Also you add a piece of copper in the leftover nitric acid solution to recover any silver in it.

If you were not so lazy to read you could be looking at a nice gold button right now instead of getting mad that I said you are just lazy. 
READ the book
Tom C.

edit: I apologize in advance to anyone that didn't like my choice of words.


----------



## publius (Jan 26, 2012)

niteliteone said:


> Yash said:
> 
> 
> > i don't want to read books, search the process, etc. because i want to save my time. and if i read books, search, etc. may i not get the right process which recovery gold from this type of metal.
> ...



niteliteone: OUTSTANDING reply!


----------



## Smack (Jan 26, 2012)

Tom, great choice of words for someone that takes words of advice from the people that obviously hold the knowledge he seeks and then throws it back at them with I don't want to...


----------



## Yash (Jan 26, 2012)

if i mix 4gms of gold in the metal.can it raise the percentage of gold. if the percentage of gold raise to 50% .so it would be easy to recover.


----------



## joem (Jan 26, 2012)

Yash.
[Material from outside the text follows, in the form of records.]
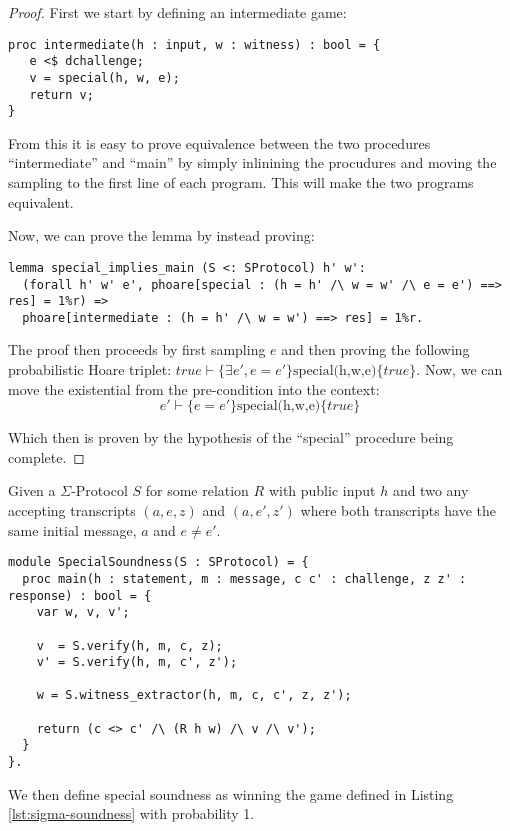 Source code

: \begin{proof}
First we start by defining an intermediate game:
\begin{lstlisting}
proc intermediate(h : input, w : witness) : bool = {
   e <$ dchallenge;
   v = special(h, w, e);
   return v;
}
\end{lstlisting}

From this it is easy to prove equivalence between the two procedures
``intermediate'' and ``main'' by simply inlinining the procudures and moving
the sampling to the first line of each program. This will make the two programs
equivalent.

Now, we can prove the lemma by instead proving:
\begin{lstlisting}
lemma special_implies_main (S <: SProtocol) h' w':
  (forall h' w' e', phoare[special : (h = h' /\ w = w' /\ e = e') ==> res] = 1%r) =>
  phoare[intermediate : (h = h' /\ w = w') ==> res] = 1%r.
\end{lstlisting}

The proof then proceeds by first sampling $e$ and then proving the following
probabilistic Hoare triplet: $true \vdash \{\exists e', e = e'\}
\text{special(h,w,e)} \{true\}$. Now, we can move the existential
from the pre-condition into the context:
\[
  e' \vdash \{e = e'\} \text{special(h,w,e)} \{true\}
\]

Which then is proven by the hypothesis of the ``special'' procedure being complete.

\end{proof}


\begin{definition}
\label{def:sigma:soundness}
Given a $\Sigma$-Protocol $S$ for some relation $R$ with public input $h$
and two any accepting transcripts $(a,e,z)$ and $(a,e',z')$
where both transcripts have the same initial message, $a$ and $e \neq e'$.

\begin{lstlisting}[float, label=lst:sigma-soundness, caption= 2-special soundness game]
module SpecialSoundness(S : SProtocol) = {
  proc main(h : statement, m : message, c c' : challenge, z z' : response) : bool = {
    var w, v, v';

    v  = S.verify(h, m, c, z);
    v' = S.verify(h, m, c', z');

    w = S.witness_extractor(h, m, c, c', z, z');

    return (c <> c' /\ (R h w) /\ v /\ v');
  }
}.
\end{lstlisting}

We then define special soundness as winning the game
defined in Listing \ref{lst:sigma-soundness} with probability 1.

\end{definition}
Your making my head spin. Stop and listen to what people are telling you before you hurt yourself.


----------



## niteliteone (Jan 26, 2012)

Smack said:


> IP check?



I think this guy is just yanking our chain.
I second the IP check

Tom C.


----------



## jimdoc (Jan 27, 2012)

Yash said:


> if i mix 4gms of gold in the metal.can it raise the percentage of gold. if the percentage of gold raise to 50% .so it would be easy to recover.



Sure, why not just add enough gold to bring the percentage up to 99.9%?
That is the easy way to refine gold. 

Jim


----------



## Harold_V (Jan 27, 2012)

This appears to be a classic case of a reader having something in mind, and will have no part of having it taken from him, wrong as it may be. 

We can lead them to water, but we can't make them drink. If they refuse, let them go thirsty. Do not waste your valuable time trying to make someone understand when they're already way, way, way too clever to hear anything but that which they hope to hear. 

Harold


----------



## Yash (Jan 27, 2012)

i am new in this site. i had conversation with intelligent people some taunting me and some clear my many confustion.


----------



## Jason1 (Jan 27, 2012)

Sure this isn't donttreadonme?


----------



## Yash (Jan 27, 2012)

is gold have non-metal impurities also?


----------



## Geo (Jan 27, 2012)

if it has been melted, it will not have organic contamination. you should study more.


----------



## Yash (Jan 27, 2012)

if a metal contain 1% gold .is it is possible to recover gold


----------



## nickvc (Jan 28, 2012)

Yash said:


> if a metal contain 1% gold .is it is possible to recover gold




Simple answer, yes. Is it commercially viable? Unless we know the composition of the alloy it's a guessing game and very much volume dependant, if you have 10 grams is it worth it...if you have 10 kilos well now that's worth chasing after.
Yash I have suggested before you do your reading...at least read Hoke it really will give you the answers to many of the questions you ask.


----------



## Yash (Jan 28, 2012)

when i put my metal in nitric(50%).
. After the reaction completes i get nothing. why?


----------



## goldenchild (Jan 28, 2012)

How much reading have you done so far? This is exactly what we've been trying to get across to you. Without doing any reading and research you will be asking questions and posting pictures every step of the way. No one's going to hold your hand here.


----------



## Yash (Jan 28, 2012)

i don't want to hold your hands. don't give useless advice.


----------



## jimdoc (Jan 28, 2012)

Yash said:


> i don't want to hold your hands. don't give useless advice.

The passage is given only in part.